Task to carry out: Using the records below, write out the line with "A report on" and each line after it through the final one, exactly, and only those.

[Data records]
____________________
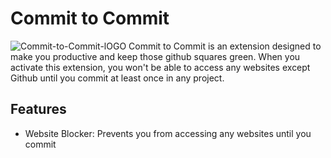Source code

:# Commit to Commit

![Commit-to-Commit-lOGO](https://github.com/sabrinaaquino/time-to-commit/assets/77522207/d528db76-0cb0-4073-964a-8c0deaff326d)
Commit to Commit is an extension designed to make you productive and keep those github squares green. When you activate this extension, you won't be able to access any websites except Github until you commit at least once in any project.

## Features

- Website Blocker: Prevents you from accessing any websites until you commit

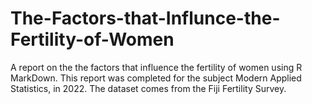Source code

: # The-Factors-that-Influnce-the-Fertility-of-Women

A report on the the factors that influence the fertility of women using R MarkDown. 
This report was completed for the subject Modern Applied Statistics, in 2022.
The dataset comes from the Fiji Fertility Survey.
____________________
Response to the task:
A report on the the factors that influence the fertility of women using R MarkDown. 
This report was completed for the subject Modern Applied Statistics, in 2022.
The dataset comes from the Fiji Fertility Survey.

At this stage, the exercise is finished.